• [Try it] Go line by line through the entries below and count those containing the string "contains"; give only the count.

• [Materials provided]
* * * * * * * * *

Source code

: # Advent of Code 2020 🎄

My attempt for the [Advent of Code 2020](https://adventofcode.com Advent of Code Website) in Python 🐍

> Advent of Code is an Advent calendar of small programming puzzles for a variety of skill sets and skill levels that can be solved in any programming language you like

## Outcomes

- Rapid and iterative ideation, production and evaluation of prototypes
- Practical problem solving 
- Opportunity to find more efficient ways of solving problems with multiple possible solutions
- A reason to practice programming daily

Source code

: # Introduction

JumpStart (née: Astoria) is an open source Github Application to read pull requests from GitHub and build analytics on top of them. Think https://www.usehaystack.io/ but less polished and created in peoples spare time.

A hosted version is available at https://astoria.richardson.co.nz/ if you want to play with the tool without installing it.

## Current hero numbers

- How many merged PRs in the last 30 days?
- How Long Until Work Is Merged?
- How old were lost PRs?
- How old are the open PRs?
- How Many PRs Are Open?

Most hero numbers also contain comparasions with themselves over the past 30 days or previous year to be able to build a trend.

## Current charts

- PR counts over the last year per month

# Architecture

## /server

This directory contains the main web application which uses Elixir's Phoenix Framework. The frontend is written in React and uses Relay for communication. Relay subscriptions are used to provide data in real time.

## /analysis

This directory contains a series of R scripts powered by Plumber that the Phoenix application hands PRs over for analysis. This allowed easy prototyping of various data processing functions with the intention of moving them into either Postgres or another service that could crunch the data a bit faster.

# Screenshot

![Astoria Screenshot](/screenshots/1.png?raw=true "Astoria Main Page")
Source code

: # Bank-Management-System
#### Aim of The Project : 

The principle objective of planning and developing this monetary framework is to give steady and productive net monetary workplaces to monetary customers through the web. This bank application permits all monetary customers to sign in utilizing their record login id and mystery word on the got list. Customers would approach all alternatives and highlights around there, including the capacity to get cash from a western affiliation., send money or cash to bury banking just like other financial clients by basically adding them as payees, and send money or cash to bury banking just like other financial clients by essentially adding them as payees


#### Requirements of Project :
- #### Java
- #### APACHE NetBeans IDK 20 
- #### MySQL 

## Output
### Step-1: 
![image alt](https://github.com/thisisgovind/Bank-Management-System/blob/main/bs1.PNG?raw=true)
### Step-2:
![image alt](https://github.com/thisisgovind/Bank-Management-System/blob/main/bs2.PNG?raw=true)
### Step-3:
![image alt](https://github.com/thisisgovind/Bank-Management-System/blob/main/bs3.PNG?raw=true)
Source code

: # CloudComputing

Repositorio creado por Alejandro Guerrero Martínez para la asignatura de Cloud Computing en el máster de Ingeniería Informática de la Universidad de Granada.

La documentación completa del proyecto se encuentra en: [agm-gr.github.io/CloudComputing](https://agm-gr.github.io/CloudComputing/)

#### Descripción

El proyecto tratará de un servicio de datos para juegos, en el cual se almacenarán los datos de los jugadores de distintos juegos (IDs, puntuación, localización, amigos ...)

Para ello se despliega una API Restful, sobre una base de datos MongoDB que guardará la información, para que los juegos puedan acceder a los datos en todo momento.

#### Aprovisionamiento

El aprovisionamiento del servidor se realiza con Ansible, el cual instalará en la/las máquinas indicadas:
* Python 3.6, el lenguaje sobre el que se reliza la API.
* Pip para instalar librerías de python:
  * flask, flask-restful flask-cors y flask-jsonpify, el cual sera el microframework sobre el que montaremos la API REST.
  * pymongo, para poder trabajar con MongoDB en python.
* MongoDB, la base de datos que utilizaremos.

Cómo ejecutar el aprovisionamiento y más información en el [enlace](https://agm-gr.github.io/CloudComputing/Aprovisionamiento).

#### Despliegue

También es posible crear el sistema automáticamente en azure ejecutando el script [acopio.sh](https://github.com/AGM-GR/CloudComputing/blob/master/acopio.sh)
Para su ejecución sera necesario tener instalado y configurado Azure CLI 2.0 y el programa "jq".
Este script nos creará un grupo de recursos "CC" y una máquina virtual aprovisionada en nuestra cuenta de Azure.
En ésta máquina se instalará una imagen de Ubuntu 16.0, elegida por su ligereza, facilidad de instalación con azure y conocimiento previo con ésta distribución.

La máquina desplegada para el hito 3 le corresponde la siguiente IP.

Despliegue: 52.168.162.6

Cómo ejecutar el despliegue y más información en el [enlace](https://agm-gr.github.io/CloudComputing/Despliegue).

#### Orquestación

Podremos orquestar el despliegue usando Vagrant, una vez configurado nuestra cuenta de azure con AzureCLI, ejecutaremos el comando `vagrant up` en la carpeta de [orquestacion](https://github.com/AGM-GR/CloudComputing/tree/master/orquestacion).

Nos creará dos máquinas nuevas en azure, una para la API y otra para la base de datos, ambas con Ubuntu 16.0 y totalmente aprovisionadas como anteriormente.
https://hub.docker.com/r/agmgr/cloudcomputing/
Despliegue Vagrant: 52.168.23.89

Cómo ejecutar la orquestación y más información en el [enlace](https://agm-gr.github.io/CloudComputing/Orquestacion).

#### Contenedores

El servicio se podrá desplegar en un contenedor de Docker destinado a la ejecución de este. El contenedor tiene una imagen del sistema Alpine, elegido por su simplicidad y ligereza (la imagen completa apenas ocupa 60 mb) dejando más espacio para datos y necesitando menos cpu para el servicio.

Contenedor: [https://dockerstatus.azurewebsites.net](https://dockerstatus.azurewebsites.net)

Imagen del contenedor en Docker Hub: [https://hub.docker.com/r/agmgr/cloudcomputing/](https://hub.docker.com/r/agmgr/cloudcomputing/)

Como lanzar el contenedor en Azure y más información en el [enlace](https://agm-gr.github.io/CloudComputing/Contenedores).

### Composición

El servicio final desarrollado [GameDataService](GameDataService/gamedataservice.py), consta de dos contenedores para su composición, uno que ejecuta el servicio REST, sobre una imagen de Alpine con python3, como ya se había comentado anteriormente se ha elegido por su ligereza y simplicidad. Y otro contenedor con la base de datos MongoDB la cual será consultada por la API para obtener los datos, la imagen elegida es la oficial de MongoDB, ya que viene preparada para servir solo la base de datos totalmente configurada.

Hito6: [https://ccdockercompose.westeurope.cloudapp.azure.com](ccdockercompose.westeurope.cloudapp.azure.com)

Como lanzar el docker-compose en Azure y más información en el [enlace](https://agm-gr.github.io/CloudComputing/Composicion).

* * * * * * * * *

• [Solution to the exercise] 2